In power plants, cement handling etc, where tiny particles are generated or formed as the main product of the process or as by-products, a general problem is that particles are deposited on the surfaces of the processing equipment. In power plants, such particle deposits increase pressure losses and dramatically reduce heat transfer between gas and cooling or heating medium, such as water, steam or preheated combustion air.
Conventionally, cleaning of soot- or particle-laden surfaces of processing equipment, has been carried out by methods known as “soot-blowing” or “soot-hammering”, comprising the steps of blowing the equipment with air or steam or by subjecting the surface to steel balls hammering. The latter technique, where steel balls were dropped vertically from above and collected at the bottom of the equipment, is difficult to carry out and it causes some destruction of the internal surfaces.
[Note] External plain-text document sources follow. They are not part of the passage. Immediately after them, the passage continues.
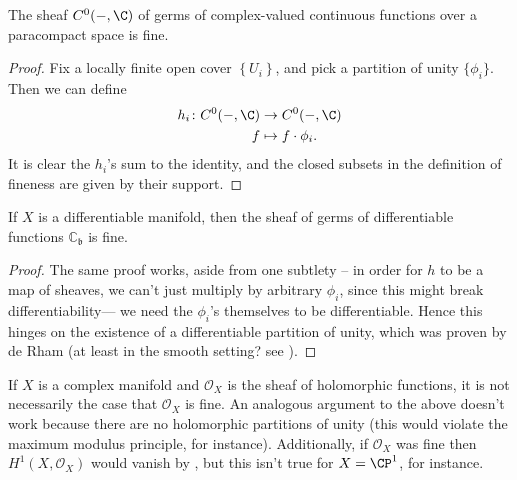 \documentclass[11pt]{book}
\begin{document}


\begin{example}\label{exa:cx-valued-cts-funcs-is-fine} 
The sheaf $C^0(-,\C)$ of germs of complex-valued continuous functions over a paracompact space is fine.
\end{example}
\begin{proof} Fix a locally finite open cover $\left\{ U_i \right\}$, and pick a partition of unity $\{\phi_i\}$. Then we can define
\begin{align*}
    h_i \colon C^0(-,\C) &\to C^0(-,\C) \\
    f &\mapsto f\cdot \phi_i.
\end{align*}
It is clear the $h_i$'s sum to the identity, and the closed subsets in the definition of fineness are given by their support.
\end{proof}

\begin{example} If $X$ is a differentiable manifold, then the sheaf of germs of differentiable functions $\mathbb{C}_{\mathfrak{b}}$ is fine.
\end{example}
\begin{proof} The same proof works, aside from one subtlety -- in order for $h$ to be a map of sheaves, we can't just multiply by arbitrary $\phi_i$, since this might break differentiability--- we need the $\phi_i$'s themselves to be differentiable. Hence this hinges on the existence of a differentiable partition of unity, which was proven by de Rham (at least in the smooth setting? see \cite[I.2]{derhamDifferentiableManifolds1984}). 
\end{proof}

\begin{remark} If $X$ is a complex manifold and $\mathcal{O}_X$ is the sheaf of holomorphic functions, it is not necessarily the case that $\mathcal{O}_X$ is fine. An analogous argument to the above doesn't work because there are no holomorphic partitions of unity (this would violate the maximum modulus principle, for instance). Additionally, if $\mathcal{O}_X$ was fine then $H^1(X,\mathcal{O}_X)$ would vanish by , but this isn't true for $X=\CP^1$, for instance.
\end{remark}
\end{document}
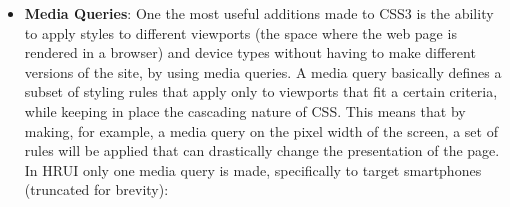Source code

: \begin{itemize}
  \item \textbf{Media Queries}: One the most useful additions made to CSS3 is the ability to apply styles to different viewports (the space where the web page is rendered in a browser) and device types without having to make different versions of the site, by using media queries. A media query basically defines a subset of styling rules that apply only to viewports that fit a certain criteria, while keeping in place the cascading nature of CSS. This means that by making, for example, a media query on the pixel width of the screen, a set of rules will be applied that can drastically change the presentation of the page. In HRUI only one media query is made, specifically to target smartphones (truncated for brevity):\\


\end{itemize}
Steam blowing has the disadvantage that it sometimes hardens the ash and causes erosion on the tube surfaces.
More recently, new technology has been developed in which ash- or soot-removal is effected by the use of sound having a frequency in the range from 20 to 250 Hz and a sound pressure of up to 160 dB. Conventional sound generators employed in such methods use pressure air or a rotating siren to make the sound, which is amplified in an expanded horn and directed towards the surfaces where cleaning is needed. The sound pressure, as given in decibels, is not necessarily the best indication for the cleaning power of the device. Sound is normally sinus-waved, and the lower the frequency the lower the rate of change from low pressure to high pressure. At high frequency, on the other hand, the total energy follows the relation: amplitude×frequency˜energy.
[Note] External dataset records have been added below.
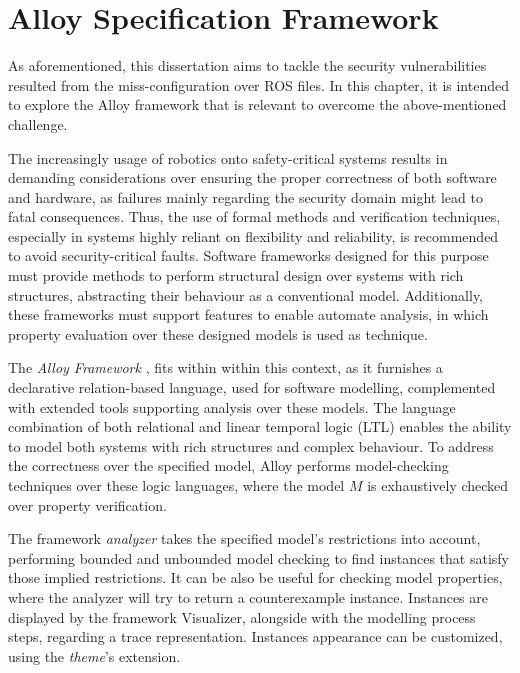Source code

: \chapter{Alloy Specification Framework}\label{c:alloy}

As aforementioned, this dissertation aims to tackle the security vulnerabilities resulted from the miss-configuration over ROS files. In this chapter, it is intended to explore the Alloy framework that is relevant to overcome the above-mentioned challenge. %

The increasingly usage of robotics onto safety-critical systems results in demanding considerations over ensuring the proper correctness of both software and hardware, as failures mainly regarding the security domain might lead to fatal consequences. Thus, the use of formal methods and verification techniques, especially in systems highly reliant on flexibility and reliability, is recommended to avoid security-critical faults. \cite{clarke2011model} Software frameworks designed for this purpose must provide methods to perform structural design over systems with rich structures, abstracting their behaviour as a conventional model. Additionally, these frameworks must support features to enable automate analysis, in which property evaluation over these designed models is used as technique. 

The \textit{Alloy Framework} \cite{alloy-DJ}, fits within within this context, as it furnishes a declarative relation-based language, used for software modelling, complemented with extended tools supporting analysis over these models. \cite{alloy-6} The language combination of both relational and linear temporal logic (LTL) enables the ability to model both systems with rich structures and complex behaviour. To address the correctness over the specified model, Alloy performs model-checking techniques over these logic languages, where the model $M$ is exhaustively checked over property verification. \cite{lwspecification}

The framework \textit{analyzer} takes the specified model's restrictions into account, performing bounded and unbounded model checking to find instances that satisfy those implied restrictions. It can be also be useful for checking model properties, where the analyzer will try to return a counterexample instance. Instances are displayed by the framework Visualizer, alongside with the modelling process steps, regarding a trace representation. Instances appearance can be customized, using the \textit{theme}'s extension. \cite{alloy-6}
As known, when frequency increases, the amplitude will be reduced at constant energy.
To overcome the above problem, an explosion pulse cleaner has been designed where fuel and air are ignited in an explosion chamber and the explosion pulse is amplified in a normal horn device. With this arrangement it is possible to get a high-speed pressure swing from positive to negative. To mention an example of known technology, reference can be made to the gas pulse cleaner described in WO 01/78912 A1. In the known cleaner, the explosion is generated by igniting a gas mixture comprising hydrogen and oxygen, which is made by electrolysis for every explosion separately.
In our earlier PCT Application (WO 02/04861 A1) we have disclosed a method of using sound pulses for reducing NOx emissions and for improving combustion efficiency in a power plant. In this technology, a gas-pulse device somewhat similar to the engine of the German V1 rocket is used. Later on, we have constructed different kinds of gas pulse cleaning devices, which are provided with separate combustion chamber ignition spark plugs and gas and air valves. Typically, these kinds of devices will give an effective pulse every 8th second with a sound pressure of 165 to 170 dB measured at a distance of 4 meters. These devices have explosion chambers with a volume of about 25 liters and they burn propane at a rate of 2 g/explosion in the presence of air. The explosion chambers are cylindrical, with a diameter amounting to ⅓ of the length.
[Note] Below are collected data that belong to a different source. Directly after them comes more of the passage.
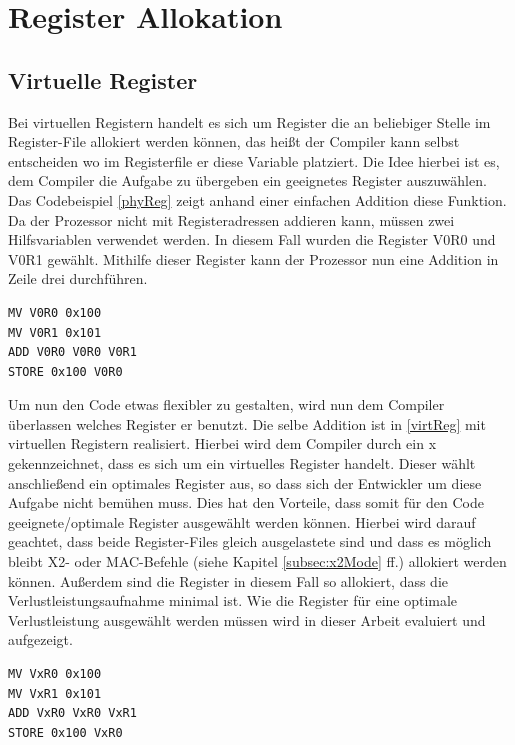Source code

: \section{Register Allokation}
\label{sec:register allok}
\subsection{Virtuelle Register}
Bei virtuellen Registern handelt es sich um Register die an beliebiger Stelle im Register-File allokiert werden können, das heißt der Compiler kann selbst entscheiden wo im Registerfile er diese Variable platziert. 
Die Idee hierbei ist es, dem Compiler die Aufgabe zu übergeben ein geeignetes Register auszuwählen. Das Codebeispiel \ref{phyReg} zeigt anhand einer einfachen Addition diese Funktion. Da der Prozessor nicht mit Registeradressen addieren kann, müssen zwei Hilfsvariablen verwendet werden. In diesem Fall wurden die Register V0R0 und V0R1 gewählt. Mithilfe dieser Register kann der Prozessor nun eine Addition in Zeile drei durchführen.
\newpage
\renewcommand{\lstlistingname}{Codebeispiel}
\begin{lstlisting}[frame=single, caption={physikalische Register},captionpos=b,label=phyReg]
MV V0R0 0x100
MV V0R1 0x101
ADD V0R0 V0R0 V0R1
STORE 0x100 V0R0
\end{lstlisting}
Um nun den Code etwas flexibler zu gestalten, wird  nun dem Compiler überlassen welches Register er benutzt. Die selbe Addition ist in \ref{virtReg} mit virtuellen Registern realisiert. Hierbei wird dem Compiler durch ein  x gekennzeichnet, dass es sich um ein virtuelles Register handelt. Dieser wählt anschließend ein optimales Register aus, so dass sich der Entwickler um diese Aufgabe nicht bemühen muss. Dies hat den Vorteile, dass somit für den Code geeignete/optimale Register ausgewählt werden können. Hierbei wird darauf geachtet, dass beide Register-Files gleich ausgelastete sind und dass es möglich bleibt X2- oder MAC-Befehle (siehe Kapitel \ref{subsec:x2Mode} ff.) allokiert werden können. Außerdem sind die Register in diesem Fall so allokiert, dass die Verlustleistungsaufnahme minimal ist. Wie die Register für eine optimale Verlustleistung ausgewählt werden müssen wird in dieser Arbeit evaluiert und aufgezeigt.

\begin{lstlisting}[frame=single,caption={virtuelle Register},captionpos=b,label=virtReg]
MV VxR0 0x100
MV VxR1 0x101
ADD VxR0 VxR0 VxR1
STORE 0x100 VxR0
\end{lstlisting}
A Ukrainian company has introduced an explosion cleaning device, where an electric spark is ignited with a high energy electrical spark in a mixture of air and methane, and it is claimed that a true detonation—instead of an explosion—would be obtained within a 1.5 m long tube. With a detonation of this kind, the local detonation front pressure may be as high as 100 bar, whereas the pressure in a normal gas explosion wave front is only 5 to 7 bar.
U.S. Pat. No. 5,015,171 discloses a continuous “Tunable pulse burner”, producing a 300 Hz sound wave which is used to improve the combustion in a power plant, but where one pulse burns about 5 mg of gas.
Based on the literature, it appears that in order to convert an explosion into a detonation with a gas-air mixture, there are at least two minimum conditions that need to be met:
-
- a) the energy of igniting spark or laser beam must be about 1000 J or more, and
- b) the detonation length in tube must be at least 1500 mm, when the diameter of the detonation tube is about 100 mm.
The transition of normal deflagmation to detonation can also be aided by the formation of some roughness or a spiral structure, known as the “Schelkin Spiral”, on the inner wall of the combustion chamber. Mr Schelkin studied this phenomenon already in 1946.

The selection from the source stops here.